006: One of the big highlights of You Only Live Twice was the final ‘reveal’ of Blofeld in the form of actor Donald Pleasence (1905-1995) , who was best-known to international audiences for his role in the prisoner-of-war film The Great Escape (1963), but had also specialised in playing rather sinister figures, such as in the British horror comedy What a Carve Up! (1961). As many fans now know, the Czech actor Jan Werich was initially cast as Blofeld, but after some brief filming with him was carried out Lewis Gilbert thought the bearded Werich looked too benign and more like Father Christmas than a dangerous Bond villain (he could also barely speak English). Gilbert raised his concerns with Broccoli, who agreed with the director’s misgivings. A disappointed Werich was thus replaced with Pleasence. But what is not often realised is that Werich worked on the movie for about five days, and some of Sean Connery’s ‘reaction’ shots to the big Blofeld ‘reveal’ were actually in response to seeing Werich. A key decision was then taken to reinforce the shock value of seeing Blofeld for the first time: Pleasence was provided by the makeup artists with a disfiguring scar on his face, with some grafted skin stretched partly over one of his eyes. This final eerie facial look, however, was only settled upon after some experimentation with a hump, a limp, and a lame hand! But, partly due to some well-written dialogue between Connery and Pleasence, the Bond versus Blofeld confrontation and repartee worked very well, and the bald-headed arch-villain became one of the most memorable features of the early Bond series. In fact, he has become something of a cultural icon. Significantly, perhaps in a nod to his own nostalgic fondness for the Donald Pleasence interpretation of Blofeld in You Only Live Twice, director Sam Mendes was keen for the Christoph Waltz version in SPECTRE (2015) to have a damaged eye. Indeed, as the February, 2016, issue of Cinefex noted, the final visual ‘look’ of Blofeld in the climax to the SPECTRE storyline was especially important: Mendes wanted Blofeld’s appearance to reference the version seen in the film You Only Live Twice, and a number of versions of Blofeld’s damaged eye were apparently tried out by the makeup department before the final one was settled on. It was almost as if history was repeating itself!

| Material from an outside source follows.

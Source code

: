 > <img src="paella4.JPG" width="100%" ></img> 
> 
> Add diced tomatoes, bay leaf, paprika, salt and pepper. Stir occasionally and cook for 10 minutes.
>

007: Finally, one of the big ingredients worthy of high praise in You Only Live Twice was undoubtedly the superb music composition work of John Barry (1933-2011). Recorded over six days in April and May, 1967, Barry’s music subtly combined guitar and brass with some very melodic and appropriate Japanese elements. The main title song alone, performed by Nancy Sinatra, was a beautiful and haunting theme song, with some atmospheric lyrics by Leslie Bricusse which played brilliantly on the themes of ‘death’, romance and love in the movie. When matched with some excellent main titles designed by Maurice Binder, which played upon the dramatic but beguiling sight of lava flows and Geisha women, the song was compelling and highly memorable for cinema audiences. The song proved a big hit for Nancy Sinatra, even reaching Number 11 in the UK pop charts, while the main soundtrack did particularly well in America. Importantly, Barry’s soundtrack for You Only Live Twice proved to be a key inspiration to a whole new generation of composers and singers, including Bond soundtrack composer David Arnold and the hit singer Robbie Williams. The song Millenium (1998), written and sung by Williams, was a great tribute to John Barry’s music for You Only Live Twice, which utilised some key melody elements from the main title song. Similarly, David Arnold, for example, has in past interviews paid generous homage to Barry’s work on the movie and has described how listening to the music as a teenager was a truly ground-breaking experience for him, which left him with a burning desire to compose for movies himself.

Did You Know?

Some of Ian Fleming’s biographers have argued that the James Bond author ‘borrowed’ the name ‘Blofeld’ from Tom Blofeld, a Norfolk farmer who was chairman of the Country Gentleman’s Association and also a fellow club member of Boodle’s, the London club where Fleming often went to eat regularly. He had also been a contemporary of Fleming’s at Eton school. Incidentally, Tom Blofeld’s son is the famous British cricket commentator Henry Blofeld.